Top of DATA TO PROCESS

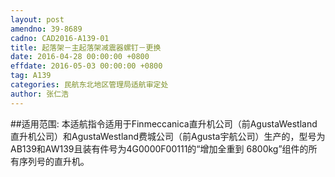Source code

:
 ```yaml
---
layout: post
amendno: 39-8689
cadno: CAD2016-A139-01
title: 起落架－主起落架减震器螺钉－更换
date: 2016-04-28 00:00:00 +0800
effdate: 2016-05-03 00:00:00 +0800
tag: A139
categories: 民航东北地区管理局适航审定处
author: 张仁浩
---
```


##适用范围:
本适航指令适用于Finmeccanica直升机公司（前AgustaWestland直升机公司）和AgustaWestland费城公司（前Agusta宇航公司）生产的，型号为AB139和AW139且装有件号为4G0000F00111的“增加全重到 6800kg”组件的所有序列号的直升机。

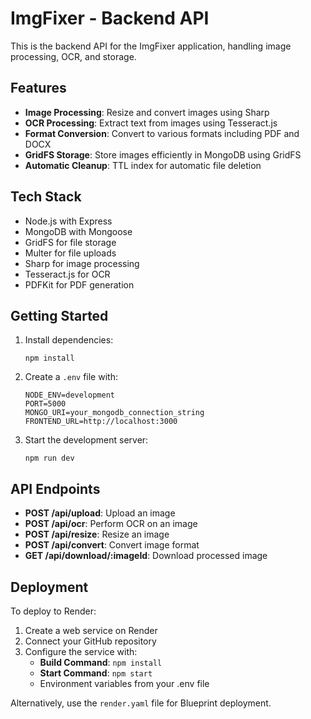 # ImgFixer - Backend API

This is the backend API for the ImgFixer application, handling image processing, OCR, and storage.

## Features

- **Image Processing**: Resize and convert images using Sharp
- **OCR Processing**: Extract text from images using Tesseract.js
- **Format Conversion**: Convert to various formats including PDF and DOCX
- **GridFS Storage**: Store images efficiently in MongoDB using GridFS
- **Automatic Cleanup**: TTL index for automatic file deletion

## Tech Stack

- Node.js with Express
- MongoDB with Mongoose
- GridFS for file storage
- Multer for file uploads
- Sharp for image processing
- Tesseract.js for OCR
- PDFKit for PDF generation

## Getting Started

1. Install dependencies:
   ```
   npm install
   ```

2. Create a `.env` file with:
   ```
   NODE_ENV=development
   PORT=5000
   MONGO_URI=your_mongodb_connection_string
   FRONTEND_URL=http://localhost:3000
   ```

3. Start the development server:
   ```
   npm run dev
   ```

## API Endpoints

- **POST /api/upload**: Upload an image
- **POST /api/ocr**: Perform OCR on an image
- **POST /api/resize**: Resize an image
- **POST /api/convert**: Convert image format
- **GET /api/download/:imageId**: Download processed image

## Deployment

To deploy to Render:

1. Create a web service on Render
2. Connect your GitHub repository
3. Configure the service with:
   - **Build Command**: `npm install`
   - **Start Command**: `npm start`
   - Environment variables from your .env file
   
Alternatively, use the `render.yaml` file for Blueprint deployment. 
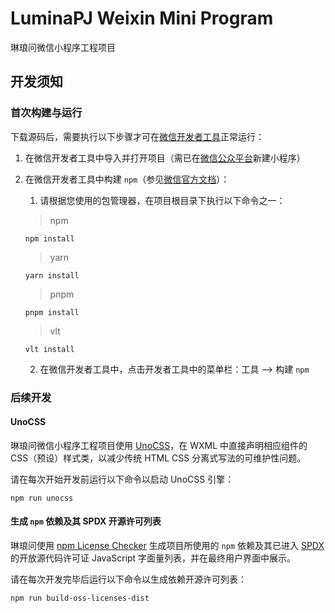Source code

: # LuminaPJ Weixin Mini Program

琳琅问微信小程序工程项目

## 开发须知

### 首次构建与运行

下载源码后，需要执行以下步骤才可在[微信开发者工具](https://developers.weixin.qq.com/miniprogram/dev/devtools/download.html)正常运行：

1. 在微信开发者工具中导入并打开项目（需已在[微信公众平台](https://mp.weixin.qq.com/)新建小程序）
2. 在微信开发者工具中构建 `npm`（参见[微信官方文档](https://developers.weixin.qq.com/miniprogram/dev/devtools/npm.html)）：
    1. 请根据您使用的包管理器，在项目根目录下执行以下命令之一：
    > npm
    
    ```Shell
    npm install
    ```
    
    > yarn
    
    ```Shell
    yarn install
    ```
   
    > pnpm
    
    ```Shell
    pnpm install
    ```
   
    > vlt
    
    ```Shell
    vlt install
    ```
    2. 在微信开发者工具中，点击开发者工具中的菜单栏：工具 --> 构建 `npm` 

### 后续开发

#### UnoCSS

琳琅问微信小程序工程项目使用 [UnoCSS](https://unocss.dev/)，在 WXML 中直接声明相应组件的 CSS（预设）样式类，以减少传统 HTML CSS 分离式写法的可维护性问题。

请在每次开始开发前运行以下命令以启动 UnoCSS 引擎：

```Shell
npm run unocss
```

#### 生成 `npm` 依赖及其 SPDX 开源许可列表

琳琅问使用 [npm License Checker](https://github.com/RSeidelsohn/license-checker-rseidelsohn) 生成项目所使用的 `npm` 依赖及其已进入 [SPDX](https://spdx.dev/) 的开放源代码许可证 JavaScript 字面量列表，并在最终用户界面中展示。

请在每次开发完毕后运行以下命令以生成依赖开源许可列表：

```Shell
npm run build-oss-licenses-dist
```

Bottom of DATA TO PROCESS

▸ **ASSIGNED TASK**
Note down each line above where the word "developers" occurs.

▸ **SOLUTION TO THIS TASK**
下载源码后，需要执行以下步骤才可在[微信开发者工具](https://developers.weixin.qq.com/miniprogram/dev/devtools/download.html)正常运行：
2. 在微信开发者工具中构建 `npm`（参见[微信官方文档](https://developers.weixin.qq.com/miniprogram/dev/devtools/npm.html)）：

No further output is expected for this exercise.